[Material shown — start]

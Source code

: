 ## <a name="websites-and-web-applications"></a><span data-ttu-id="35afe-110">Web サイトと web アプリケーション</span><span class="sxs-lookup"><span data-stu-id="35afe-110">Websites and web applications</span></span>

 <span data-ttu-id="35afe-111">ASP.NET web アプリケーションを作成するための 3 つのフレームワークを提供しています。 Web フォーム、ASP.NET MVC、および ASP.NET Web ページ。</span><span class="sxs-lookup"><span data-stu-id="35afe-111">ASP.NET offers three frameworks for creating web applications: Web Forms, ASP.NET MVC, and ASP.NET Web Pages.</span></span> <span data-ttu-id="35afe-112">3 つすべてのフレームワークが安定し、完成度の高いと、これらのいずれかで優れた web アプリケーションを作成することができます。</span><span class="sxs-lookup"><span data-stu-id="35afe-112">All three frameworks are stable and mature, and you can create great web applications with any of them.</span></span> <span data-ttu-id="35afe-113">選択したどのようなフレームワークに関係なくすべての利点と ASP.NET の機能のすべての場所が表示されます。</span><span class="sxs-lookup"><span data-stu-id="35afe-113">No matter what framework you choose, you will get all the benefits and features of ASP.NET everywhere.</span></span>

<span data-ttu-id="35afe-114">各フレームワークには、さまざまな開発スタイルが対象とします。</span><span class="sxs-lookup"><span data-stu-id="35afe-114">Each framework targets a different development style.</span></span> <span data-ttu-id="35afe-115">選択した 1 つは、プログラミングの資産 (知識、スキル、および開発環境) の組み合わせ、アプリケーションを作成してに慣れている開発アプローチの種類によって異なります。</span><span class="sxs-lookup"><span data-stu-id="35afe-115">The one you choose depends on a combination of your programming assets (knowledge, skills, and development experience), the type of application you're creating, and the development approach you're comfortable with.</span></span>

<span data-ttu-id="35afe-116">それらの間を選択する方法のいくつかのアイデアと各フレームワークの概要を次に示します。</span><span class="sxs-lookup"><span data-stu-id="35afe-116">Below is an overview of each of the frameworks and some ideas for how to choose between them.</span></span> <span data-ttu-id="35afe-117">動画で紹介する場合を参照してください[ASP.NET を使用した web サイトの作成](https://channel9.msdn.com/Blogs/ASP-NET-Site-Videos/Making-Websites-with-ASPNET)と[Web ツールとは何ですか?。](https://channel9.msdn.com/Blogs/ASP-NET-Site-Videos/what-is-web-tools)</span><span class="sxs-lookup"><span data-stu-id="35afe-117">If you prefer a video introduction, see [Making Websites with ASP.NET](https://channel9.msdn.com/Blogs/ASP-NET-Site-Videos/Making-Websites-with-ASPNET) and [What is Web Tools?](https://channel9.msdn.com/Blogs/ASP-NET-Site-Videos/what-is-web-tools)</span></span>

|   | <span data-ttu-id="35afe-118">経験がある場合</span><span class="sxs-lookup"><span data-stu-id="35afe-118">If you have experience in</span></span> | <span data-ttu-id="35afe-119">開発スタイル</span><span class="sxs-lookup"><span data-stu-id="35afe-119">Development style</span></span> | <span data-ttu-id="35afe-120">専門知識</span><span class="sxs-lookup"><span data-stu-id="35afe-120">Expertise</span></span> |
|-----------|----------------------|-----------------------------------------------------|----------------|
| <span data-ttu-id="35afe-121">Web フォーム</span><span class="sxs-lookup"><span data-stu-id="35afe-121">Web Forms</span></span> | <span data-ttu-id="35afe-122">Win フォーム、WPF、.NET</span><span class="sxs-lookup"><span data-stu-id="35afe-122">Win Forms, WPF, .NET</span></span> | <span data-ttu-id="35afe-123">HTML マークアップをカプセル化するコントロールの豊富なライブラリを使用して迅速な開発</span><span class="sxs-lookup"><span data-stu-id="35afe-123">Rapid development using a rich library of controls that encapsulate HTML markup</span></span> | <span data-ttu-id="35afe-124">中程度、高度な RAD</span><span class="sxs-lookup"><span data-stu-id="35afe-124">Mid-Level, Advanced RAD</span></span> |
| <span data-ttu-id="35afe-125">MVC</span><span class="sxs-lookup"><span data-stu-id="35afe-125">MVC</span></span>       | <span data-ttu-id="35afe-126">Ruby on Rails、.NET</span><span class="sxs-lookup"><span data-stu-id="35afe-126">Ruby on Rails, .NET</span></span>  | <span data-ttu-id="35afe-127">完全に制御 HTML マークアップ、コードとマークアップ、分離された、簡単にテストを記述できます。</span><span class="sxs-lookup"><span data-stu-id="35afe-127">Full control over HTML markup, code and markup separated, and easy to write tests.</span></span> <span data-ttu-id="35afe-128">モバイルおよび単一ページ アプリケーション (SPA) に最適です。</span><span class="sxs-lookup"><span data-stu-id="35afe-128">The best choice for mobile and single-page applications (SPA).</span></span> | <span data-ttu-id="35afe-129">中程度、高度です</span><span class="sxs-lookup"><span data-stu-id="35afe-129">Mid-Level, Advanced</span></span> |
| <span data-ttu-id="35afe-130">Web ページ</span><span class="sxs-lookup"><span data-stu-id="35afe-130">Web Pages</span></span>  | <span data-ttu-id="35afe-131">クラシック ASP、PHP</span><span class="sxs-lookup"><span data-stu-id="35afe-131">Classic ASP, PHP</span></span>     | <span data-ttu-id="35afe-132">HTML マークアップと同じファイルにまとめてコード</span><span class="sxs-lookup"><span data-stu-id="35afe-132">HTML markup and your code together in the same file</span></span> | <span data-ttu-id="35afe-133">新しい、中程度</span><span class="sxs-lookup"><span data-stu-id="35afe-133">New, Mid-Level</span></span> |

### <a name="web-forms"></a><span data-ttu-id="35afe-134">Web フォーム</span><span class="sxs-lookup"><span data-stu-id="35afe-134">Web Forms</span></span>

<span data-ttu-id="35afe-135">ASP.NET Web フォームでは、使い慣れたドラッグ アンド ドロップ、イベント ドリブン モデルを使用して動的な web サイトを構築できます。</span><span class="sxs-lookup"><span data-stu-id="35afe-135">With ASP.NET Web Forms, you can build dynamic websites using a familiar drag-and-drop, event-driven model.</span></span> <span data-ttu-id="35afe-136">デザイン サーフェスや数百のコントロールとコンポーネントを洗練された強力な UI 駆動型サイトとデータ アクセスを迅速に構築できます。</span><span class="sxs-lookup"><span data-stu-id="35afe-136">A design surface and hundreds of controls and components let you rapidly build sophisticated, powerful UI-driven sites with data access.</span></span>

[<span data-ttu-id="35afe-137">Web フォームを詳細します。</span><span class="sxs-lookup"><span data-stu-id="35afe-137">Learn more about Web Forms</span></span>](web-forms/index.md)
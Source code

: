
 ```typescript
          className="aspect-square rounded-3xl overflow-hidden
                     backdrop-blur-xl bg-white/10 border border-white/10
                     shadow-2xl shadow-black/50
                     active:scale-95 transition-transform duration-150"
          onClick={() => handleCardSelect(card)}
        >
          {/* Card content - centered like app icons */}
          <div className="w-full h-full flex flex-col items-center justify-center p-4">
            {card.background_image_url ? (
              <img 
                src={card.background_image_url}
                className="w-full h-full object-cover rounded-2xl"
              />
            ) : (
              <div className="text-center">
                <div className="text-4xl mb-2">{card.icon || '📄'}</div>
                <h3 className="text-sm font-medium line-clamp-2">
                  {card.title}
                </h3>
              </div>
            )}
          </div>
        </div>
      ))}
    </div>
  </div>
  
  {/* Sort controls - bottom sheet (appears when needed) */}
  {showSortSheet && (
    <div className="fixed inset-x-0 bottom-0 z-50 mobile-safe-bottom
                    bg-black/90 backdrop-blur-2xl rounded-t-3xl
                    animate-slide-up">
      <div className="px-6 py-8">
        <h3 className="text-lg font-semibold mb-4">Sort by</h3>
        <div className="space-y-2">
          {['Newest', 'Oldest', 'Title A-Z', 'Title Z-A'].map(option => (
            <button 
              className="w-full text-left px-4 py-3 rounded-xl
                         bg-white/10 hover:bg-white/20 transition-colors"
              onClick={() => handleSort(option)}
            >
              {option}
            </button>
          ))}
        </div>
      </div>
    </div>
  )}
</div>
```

[Material shown — finish]

> [Exercise directions]: Repeat, word for word, the lines from the start of the records to the line that contains "and web applications</span></span>", both of them included, and no others.

> [Answer to the exercise]:
Source code

: ## <a name="websites-and-web-applications"></a><span data-ttu-id="35afe-110">Web サイトと web アプリケーション</span><span class="sxs-lookup"><span data-stu-id="35afe-110">Websites and web applications</span></span>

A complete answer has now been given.